12/07/2012

Colourblind Casting Two: You're Doing It Wrong


So lately it has come to my attention that Duncan Sheik, who wrote the angsty coming-of-age rock musical Spring Awakening, has premiered a new show at the La Jolla Playhouse. The Nightingale is based on the Hans Christian Andersen fairy tale of the same name, and has also kept the story's original setting of Ancient China.

Well great!


I find that the work for Asian actors in theatre, particularly commercial musical theatre, is really scarce. And it's not just me. Advocates for casting equality have been pointing out the conspicuous lack of representation for Asian actors since Jonathan Pryce donned yellowface to play the only major Asian male character for Miss Saigon back in 1989. As I've pointed out before, Rodgers and Hammerstein's The King and I has a long and proud history of yellowface for all its major Asian characters since its premiere in the fifties. Whenever someone puts on a production of Gilbert and Sullivan's The Mikado, you can bet there is a negligible amount of Asian actors in it.

Though there are projects that are meant to feature predominantly Asian casts, such as Pacific Overtures, Bombay Dreams, Flower Drum Song, and lately, Allegiance, the fact is that creators on Broadway and elsewhere don't tell the stories of Asian people, or even feature them in the work that they put out. So I approached the idea of The Nightingale with an air of optimism.



No. No no no no no.

Let's look at this:

Sheik responded [to the criticisms on casting] by stating that the piece isn't about Asian culture, and went on to explain that Andersen's purpose was "writing a satire about the West, and setting it in China"
Oh, thank you for explaining that to us, Mr Sheik. You know, the same thing can be said of Gilbert setting The Mikado in Japan, but I still get really upset when the cast for that show is predominantly white. No matter what you think the intent was regarding the setting of the story, the fact is that The Nightingale is still set in China. You and the creatives on this show made the conscious decision to have a Chinese setting in your musical. About 80% of creating theatre is choices, and you made that choice. Nobody forced you to.

If you didn't want any Asian people in your show, you should have set it somewhere else. Nobody would have cared if you decided to set it in Generic White City, because that's what we've come to expect in our entertainment. But you kept this show in China, with all the Chinese stereotypes and your beloved Chinese puppets, but without the Chinese people. And that's why we're pissed off.
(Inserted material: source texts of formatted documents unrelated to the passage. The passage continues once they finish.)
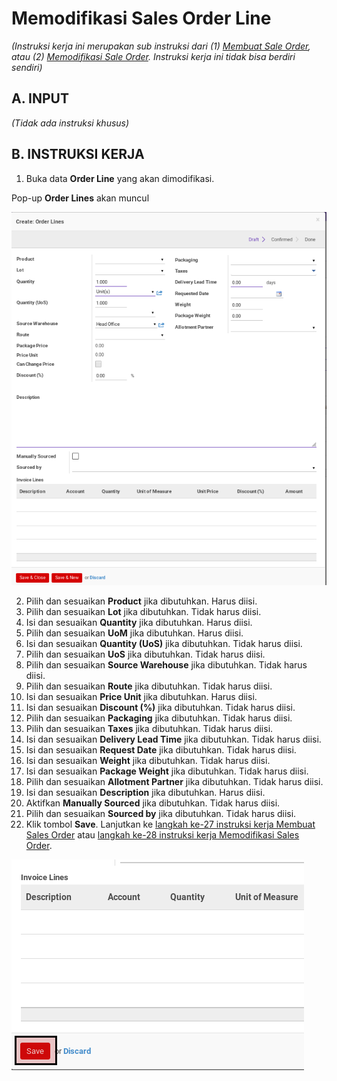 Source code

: # Memodifikasi Sales Order Line

*(Instruksi kerja ini merupakan sub instruksi dari (1) [Membuat Sale Order](./membuat.md), atau (2) [Memodifikasi Sale Order](./modifikasi.md). Instruksi kerja ini tidak bisa berdiri sendiri)*

## A. INPUT

*(Tidak ada instruksi khusus)*

## B. INSTRUKSI KERJA

1. <a name="l1">Buka</a> data **Order Line** yang akan dimodifikasi.

Pop-up **Order Lines** akan muncul

![](../../img/sales-order/pop-up-order-lines.png)

2. <a name="l2">Pilih</a> dan sesuaikan **Product** jika dibutuhkan. Harus diisi.
3. Pilih dan sesuaikan **Lot** jika dibutuhkan. Tidak harus diisi.
4. Isi dan sesuaikan **Quantity** jika dibutuhkan. Harus diisi.
5. Pilih dan sesuaikan **UoM** jika dibutuhkan. Harus diisi.
6. Isi dan sesuaikan **Quantity (UoS)** jika dibutuhkan. Tidak harus diisi.
7. Pilih dan sesuaikan **UoS** jika dibutuhkan. Tidak harus diisi.
8. Pilih dan sesuaikan **Source Warehouse** jika dibutuhkan. Tidak harus diisi.
9. Pilih dan sesuaikan **Route** jika dibutuhkan. Tidak harus diisi.
10. Isi dan sesuaikan **Price Unit** jika dibutuhkan.  Harus diisi.
11. Isi dan sesuaikan **Discount (%)** jika dibutuhkan. Tidak harus diisi.
12. Pilih dan sesuaikan **Packaging** jika dibutuhkan. Tidak harus diisi.
13. Pilih dan sesuaikan **Taxes** jika dibutuhkan. Tidak harus diisi.
14. Isi dan sesuaikan **Delivery Lead Time** jika dibutuhkan. Tidak harus diisi.
15. Isi dan sesuaikan **Request Date** jika dibutuhkan. Tidak harus diisi.
16. Isi dan sesuaikan **Weight** jika dibutuhkan. Tidak harus diisi.
17. Isi dan sesuaikan **Package Weight** jika dibutuhkan. Tidak harus diisi.
18. Pilih dan sesuaikan **Allotment Partner** jika dibutuhkan. Tidak harus diisi.
19. Isi dan sesuaikan **Description** jika dibutuhkan. Harus diisi.
20. Aktifkan **Manually Sourced** jika dibutuhkan. Tidak harus diisi.
21. Pilih dan sesuaikan **Sourced by** jika dibutuhkan. Tidak harus diisi.
22. Klik tombol **Save**. Lanjutkan ke [langkah ke-27 instruksi kerja Membuat Sales Order](./membuat.md#l27) atau [langkah ke-28 instruksi kerja Memodifikasi Sales Order](./modifikasi.md#l28).

![](../../img/sales-order/tombol-save-pop-up-line.png)
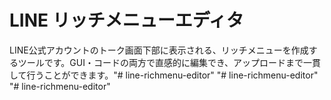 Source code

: # LINE リッチメニューエディタ

LINE公式アカウントのトーク画面下部に表示される、リッチメニューを作成するツールです。GUI・コードの両方で直感的に編集でき、アップロードまで一貫して行うことができます。"# line-richmenu-editor" 
"# line-richmenu-editor"  
"# line-richmenu-editor" 
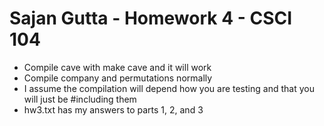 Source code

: # Sajan Gutta - Homework 4 - CSCI 104
* Compile cave with make cave and it will work
* Compile company and permutations normally
* I assume the compilation will depend how you are testing and that you will just be #including them
* hw3.txt has my answers to parts 1, 2, and 3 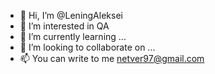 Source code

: - 👋 Hi, I’m @LeningAleksei
- 👀 I’m interested in QA 
- 🌱 I’m currently learning ...
- 💞️ I’m looking to collaborate on ...
- 📫 You can write to me netver97@gmail.com

<!---
LeningAleksei/LeningAleksei is a ✨ special ✨ repository because its `README.md` (this file) appears on your GitHub profile.
You can click the Preview link to take a look at your changes.
--->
Not even going to get started on your use of actual Chinese history and people from it, such as the Dowager Empress, to springboard a satire about the West. I'd get pissy.

At the start of the workshop process, “The Nightingale" had an Asian cast, but was changed since it wasn’t “appropriate to the piece we’ve written,” said Sheik.
 Let me guess. Because you didn't explicitly write race into your piece, you felt totally comfortable jettisoning  your Asian cast. That's not racist. That's just a sound artistic decision right there. I guess we congratulate you now for looking beyond race and casting the best person possible. Good job, Sheik. Good job, La Jolla.

No. Not a good job.

The excuse of casting the best people for the show is all well and dandy, but when it's used as a deflector from criticism regarding racial insensitivity, that pisses me off. It's an excuse used for every whitewashed Hollywood film that's ever come out, and that the theatre community should start doing that is just depressing as fuck.
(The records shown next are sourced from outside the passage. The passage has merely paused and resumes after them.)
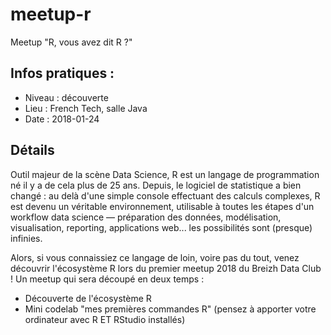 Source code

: # meetup-r

Meetup "R, vous avez dit R ?" 

## Infos pratiques : 

+ Niveau : découverte
+ Lieu : French Tech, salle Java
+ Date : 2018-01-24

## Détails

Outil majeur de la scène Data Science, R est un langage de programmation né il y a de cela plus de 25 ans. Depuis, le logiciel de statistique a bien changé : au delà d'une simple console effectuant des calculs complexes, R est devenu un véritable environnement, utilisable à toutes les étapes d'un workflow data science — préparation des données, modélisation, visualisation, reporting, applications web... les possibilités sont (presque) infinies.

Alors, si vous connaissiez ce langage de loin, voire pas du tout, venez découvrir l'écosystème R lors du premier meetup 2018 du Breizh Data Club ! Un meetup qui sera découpé en deux temps :
- Découverte de l'écosystème R
- Mini codelab "mes premières commandes R" (pensez à apporter votre ordinateur avec R ET RStudio installés)
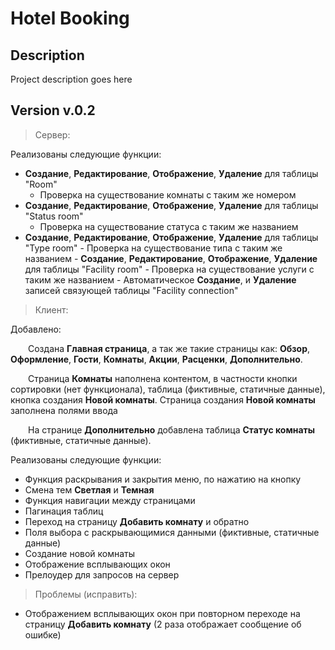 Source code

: # Hotel Booking

## Description

Project description goes here

## Version v.0.2

> Сервер:

Реализованы следующие функции:

- **Создание**, **Редактирование**, **Отображение**, **Удаление** для таблицы "Room"
  - Проверка на существование комнаты с таким же номером
- **Создание**, **Редактирование**, **Отображение**, **Удаление** для таблицы "Status room"
  - Проверка на существование статуса с таким же названием
- **Создание**, **Редактирование**, **Отображение**, **Удаление** для таблицы "Type room" - Проверка на существование типа с таким же названием - **Создание**, **Редактирование**, **Отображение**, **Удаление** для таблицы "Facility room" - Проверка на существование услуги с таким же названием - Автоматическое **Создание**, и **Удаление** записей связующей таблицы "Facility connection"

> Клиент:

Добавлено:

&emsp;&emsp;Создана **Главная страница**, а так же такие страницы как: **Обзор**, **Оформление**, **Гости**, **Комнаты**, **Акции**, **Расценки**, **Дополнительно**.

&emsp;&emsp;Страница **Комнаты** наполнена контентом, в частности кнопки сортировки (нет функционала), таблица (фиктивные, статичные данные), кнопка создания **Новой комнаты**.
Страница создания **Новой комнаты** заполнена полями ввода

&emsp;&emsp;На странице **Дополнительно** добавлена таблица **Статус комнаты** (фиктивные, статичные данные).

Реализованы следующие функции:

- Функция раскрывания и закрытия меню, по нажатию на кнопку
- Смена тем **Светлая** и **Темная**
- Функция навигации между страницами
- Пагинация таблиц
- Переход на страницу **Добавить комнату** и обратно
- Поля выбора с раскрывающимися данными (фиктивные, статичные данные)
- Создание новой комнаты
- Отображение всплывающих окон
- Прелоудер для запросов на сервер

> Проблемы (исправить):

- Отображением всплывающих окон при повторном переходе на страницу **Добавить комнату** (2 раза отображает сообщение об ошибке)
Even if their actors are not using yellowface (dubious progress, I suppose), the fact remains that the people behind The Nightingale at the La Jolla Playhouse used Ancient China as an exotic (in the worst, most objectifying sense of the word) setting for their new musical. Because a piece is not centred around race, the (white) creatives felt that casting Asian actors was distracting or 'inappropriate' to the piece they'd written, and proceeded to cast non-Asian people who were appropriate.

Colourblind casting gone spectacularly wrong, my friends.